Kashimura Shinanzaku...
Annesiz büyüyen, sevgi nedir bilmeyen, her daim bir kapı kolu muamelesi görmesine karşın sessiz kalan, tek korkusu bir gün o kapıyı kimsenin açmayacağı düşüncesinden ibaret olan ve yalnızlıktan içten içe deli gibi korkan o herif...

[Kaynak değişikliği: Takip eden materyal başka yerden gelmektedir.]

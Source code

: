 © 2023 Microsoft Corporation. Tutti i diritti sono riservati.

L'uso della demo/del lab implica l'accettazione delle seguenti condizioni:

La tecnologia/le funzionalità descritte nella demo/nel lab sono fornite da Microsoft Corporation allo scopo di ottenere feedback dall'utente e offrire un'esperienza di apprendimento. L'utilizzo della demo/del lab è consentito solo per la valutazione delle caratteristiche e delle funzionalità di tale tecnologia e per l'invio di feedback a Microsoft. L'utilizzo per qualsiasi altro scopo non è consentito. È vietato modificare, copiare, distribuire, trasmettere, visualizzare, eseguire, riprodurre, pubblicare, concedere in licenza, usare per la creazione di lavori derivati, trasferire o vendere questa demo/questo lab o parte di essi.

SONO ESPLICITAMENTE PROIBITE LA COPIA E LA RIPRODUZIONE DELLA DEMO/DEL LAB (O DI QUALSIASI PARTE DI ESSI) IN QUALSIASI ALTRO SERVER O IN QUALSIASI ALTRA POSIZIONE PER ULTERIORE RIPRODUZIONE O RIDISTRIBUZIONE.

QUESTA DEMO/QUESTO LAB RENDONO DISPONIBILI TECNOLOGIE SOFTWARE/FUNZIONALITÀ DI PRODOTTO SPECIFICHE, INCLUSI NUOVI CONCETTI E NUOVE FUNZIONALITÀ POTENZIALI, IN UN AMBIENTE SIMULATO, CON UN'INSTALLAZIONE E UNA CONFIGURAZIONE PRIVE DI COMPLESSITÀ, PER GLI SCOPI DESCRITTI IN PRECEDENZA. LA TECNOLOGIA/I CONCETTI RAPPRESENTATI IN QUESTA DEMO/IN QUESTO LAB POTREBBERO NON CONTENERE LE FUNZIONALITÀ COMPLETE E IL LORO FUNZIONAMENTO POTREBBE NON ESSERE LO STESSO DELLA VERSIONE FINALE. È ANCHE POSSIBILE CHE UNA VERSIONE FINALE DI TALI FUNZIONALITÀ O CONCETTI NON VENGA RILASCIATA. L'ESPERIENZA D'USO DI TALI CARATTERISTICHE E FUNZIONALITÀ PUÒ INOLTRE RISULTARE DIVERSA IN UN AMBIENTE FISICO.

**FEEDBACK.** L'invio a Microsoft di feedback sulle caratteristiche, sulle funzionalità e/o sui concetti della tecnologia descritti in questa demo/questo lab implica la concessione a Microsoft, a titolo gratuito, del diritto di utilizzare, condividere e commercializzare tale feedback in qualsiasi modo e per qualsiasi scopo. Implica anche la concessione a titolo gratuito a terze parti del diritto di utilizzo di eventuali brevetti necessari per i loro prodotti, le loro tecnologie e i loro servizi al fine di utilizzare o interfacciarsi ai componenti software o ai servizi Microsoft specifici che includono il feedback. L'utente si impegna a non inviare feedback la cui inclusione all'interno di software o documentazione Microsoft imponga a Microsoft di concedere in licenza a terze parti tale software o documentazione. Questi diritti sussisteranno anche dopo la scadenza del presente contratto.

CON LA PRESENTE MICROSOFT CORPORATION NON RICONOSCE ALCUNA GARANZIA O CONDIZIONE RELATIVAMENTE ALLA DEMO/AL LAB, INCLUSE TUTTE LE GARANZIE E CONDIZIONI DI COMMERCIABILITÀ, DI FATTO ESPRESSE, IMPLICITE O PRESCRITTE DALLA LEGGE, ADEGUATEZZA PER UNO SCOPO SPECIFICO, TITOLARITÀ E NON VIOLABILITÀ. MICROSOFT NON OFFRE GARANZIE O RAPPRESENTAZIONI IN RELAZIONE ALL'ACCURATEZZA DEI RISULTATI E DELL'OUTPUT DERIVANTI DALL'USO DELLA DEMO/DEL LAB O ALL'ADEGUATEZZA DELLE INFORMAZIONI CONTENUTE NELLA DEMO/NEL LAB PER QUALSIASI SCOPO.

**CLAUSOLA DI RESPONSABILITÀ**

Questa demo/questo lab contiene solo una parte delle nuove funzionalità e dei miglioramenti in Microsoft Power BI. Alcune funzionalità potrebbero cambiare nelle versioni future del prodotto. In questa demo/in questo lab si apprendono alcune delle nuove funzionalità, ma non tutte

Yalnızlığını ruhunun bir köşesinde kilitlemiş, nezaketini yok etmiş, acıma duygusunu katledip geriye öfke ve derin arzular bırakarak babasının bütün isteklerine karşın yine de boyun eğmiş, saygı duyduğu kardeşlerinden birisi olan Chuuya'yı ihaneti sonrası öldürmeye yemin etmiş bu herifin yüzüne baktığım esnada, gözleriyle reddettiği o ölüm, bugün onu kucaklıycaktı, gördüğüm manzaranın özetidir bu.
Aynı anda çekilen tetikler ve 2 ardışık silah sesi sonrası sessizlik çöktü etrafa, nefeslerimizi tutmuşken şaşkınca olanları kavramaya çalışıyorlardı hissedebiliyorum.
Herkes ilk kimin yere yığılıcağını bekliyordu içten içe, ilk kim ölücekti, ilk kim reddetse de ölümle yüzleşicekti?
İnsanız, korkarız ölümden.
Kimine göre ölüm yaşamın devamıyken kimine göre son, kimine göre ne bir başlangıç ne de bir son iken... bana sorarsanız sadece tatlı bir geçiştir bu yaşanan.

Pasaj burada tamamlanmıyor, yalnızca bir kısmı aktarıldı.